Adding another head to Vision encoder decoder model

I want to add another head to a VisionEncoderDecoder Model namely the model Donut but when i do so the second doesn’t seem to learn anything (the loss is barely decreasing). Additionally i can’t use the generate function with two heads.
So, is there a tutorial or does someone have a notebook or a hint that can help me make such modifications ?

when you create the model it has w=two components one is th eimage part and the other the LLM … so you can use the donut model for this part : then save the model as pretrained : (convert to fp16 first) then you can treat it like a fresh model and train it !::

I also did a simular project to this : it worked fine ! problem was that the GGUF could not be made !!! as it is not a compatible model : so it will need to run as weights!

Thank you for your answer !
So , You are advising me to save my model after adding the second head and reimport it and then to train it.
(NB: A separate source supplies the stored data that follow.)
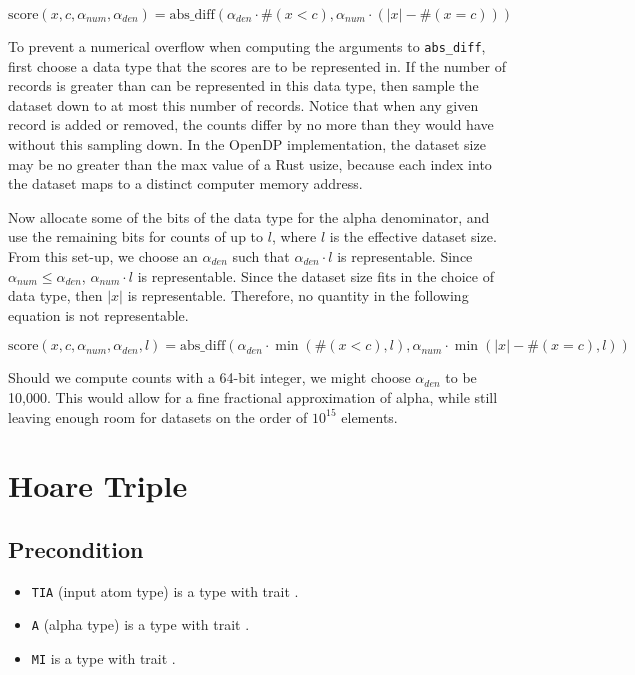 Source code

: \documentclass{article}
\begin{document}
\begin{equation}
    \textrm{score}(x, c, \alpha_{num}, \alpha_{den}) = \mathrm{abs\_diff}(\alpha_{den} \cdot \#(x < c), \alpha_{num} \cdot (|x| - \#(x = c)))
\end{equation}

To prevent a numerical overflow when computing the arguments to \texttt{abs\_diff},
first choose a data type that the scores are to be represented in.
If the number of records is greater than can be represented in this data type,
then sample the dataset down to at most this number of records.
Notice that when any given record is added or removed,
the counts differ by no more than they would have without this sampling down.
In the OpenDP implementation, the dataset size may be no greater than the max value of a Rust usize,
because each index into the dataset maps to a distinct computer memory address.

Now allocate some of the bits of the data type for the alpha denominator,
and use the remaining bits for counts of up to $l$, where $l$ is the effective dataset size.
From this set-up, we choose an $\alpha_{den}$ such that $\alpha_{den} \cdot l$ is representable.
Since $\alpha_{num} \le \alpha_{den}$, $\alpha_{num} \cdot l$ is representable.
Since the dataset size fits in the choice of data type, then $|x|$ is representable.
Therefore, no quantity in the following equation is not representable.

\begin{equation}
    \textrm{score}(x, c, \alpha_{num}, \alpha_{den}, l) = \mathrm{abs\_diff}(\alpha_{den} \cdot \min(\#(x < c), l), \alpha_{num} \cdot \min(|x| - \#(x = c), l))
\end{equation}

Should we compute counts with a 64-bit integer, we might choose $\alpha_{den}$ to be 10,000.
This would allow for a fine fractional approximation of alpha,
while still leaving enough room for datasets on the order of $10^{15}$ elements.

\section{Hoare Triple}
\subsection*{Precondition}
\begin{itemize}
    \item \texttt{TIA} (input atom type) is a type with trait .
    \item \texttt{A} (alpha type) is a type with trait .
    \item \texttt{MI} is a type with trait .
\end{itemize}
\end{document}
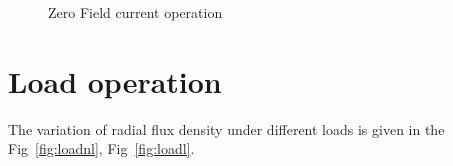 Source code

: \documentclass[a4paper,11pt]{article}
\begin{document}
\begin{figure}[h!]
  \centering
  \quad
  \caption{Zero Field current operation}
\end{figure}

\section{Load operation}
The variation of radial flux density under different loads is given in the Fig~\ref{fig:loadnl}, Fig~\ref{fig:loadl}.
\end{document}
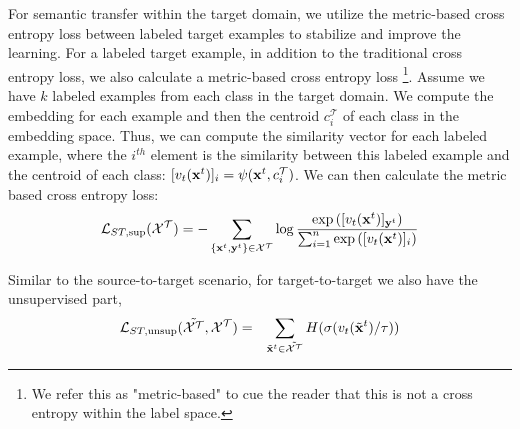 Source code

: 


For semantic transfer within the target domain, we utilize the metric-based cross entropy loss between labeled target examples to stabilize and improve the learning. For a labeled target example, in addition to the traditional cross entropy loss, we also calculate a metric-based cross entropy loss \footnote{We refer this as "metric-based" to cue the reader that this is not a cross entropy within the label space.}. Assume we have $k$ labeled examples from each class in the target domain. We compute the embedding for each example and then the centroid $c_i^{\mathcal{T}}$ of each class in the embedding space. Thus, we can compute the similarity vector for each labeled example, where the $i^{th}$ element is the similarity between this labeled example and the centroid of each class: $[v_t(\mathbf{x}^{t})]_i = \psi(\mathbf{x}^{t}, c_i^{\mathcal{T}})$. We can then calculate the metric based cross entropy loss:
\begin{equation} \label{eq:6}
\mathcal{L}_{ST, \text{sup}}(\mathcal{X}^{\mathcal{T}}) = -\sum_{\{\mathbf{x}^{t}, \mathbf{y}^{t}\} \in \mathcal{X}^{\mathcal{T}}} \log \frac{\exp\left([v_t(\mathbf{x}^{t})]_{\mathbf{y}^{t}}\right)}{\sum_{i=1}^{n}\exp\left([v_t(\mathbf{x}^{t})]_{i}\right)}
\end{equation}

Similar to the source-to-target scenario, for target-to-target we also have the unsupervised part,
\begin{eqnarray} \label{eq:7}
\mathcal{L}_{ST, \text{unsup}}(\tilde{\mathcal{X}^{\mathcal{T}}}, \mathcal{X}^{\mathcal{T}}) &=& \sum_{\tilde{\mathbf{x}}^{t}\in\tilde{\mathcal{X}^{\mathcal{T}}}} H(\sigma(v_t(\tilde{\mathbf{x}}^{t})/ \tau))
\end{eqnarray}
Did I get it right?

yes as the memory in colab times you out and can disconnet the runtime ??

later i made a mistral with less layers (ie 1b but training was taking too long) … so : its probably right to add a fully trained model despite the size of the model LeroyDyer/Mixtral_AI_MiniTronVision this was a model i used the small brain on !
LeroyDyer/Mixtral_AI_MiniTronSpeech << the speech version :slight_smile:

one is a vision encoderDecoder and the other a Speech Encoder Decoder :slight_smile:

Vmodel = VisionEncoderDecoderModel.from_encoder_decoder_pretrained( "google/vit-base-patch16-224-in21k", "LeroyDyer/Mixtral_AI_Tiny" ) _Encoder_ImageProcessor = Vmodel.encoder _Decoder_ImageTokenizer = Vmodel.decoder _VisionEncoderDecoderModel = Vmodel



Add Pad tokems
LM_MODEL.VisionEncoderDecoder = _VisionEncoderDecoderModel

Add Sub Components
LM_MODEL.Encoder_ImageProcessor = _Encoder_ImageProcessor LM_MODEL.Decoder_ImageTokenizer = _Decoder_ImageTokenizer LM_MODEL

at that point is convert to fp16 and save to pretrained!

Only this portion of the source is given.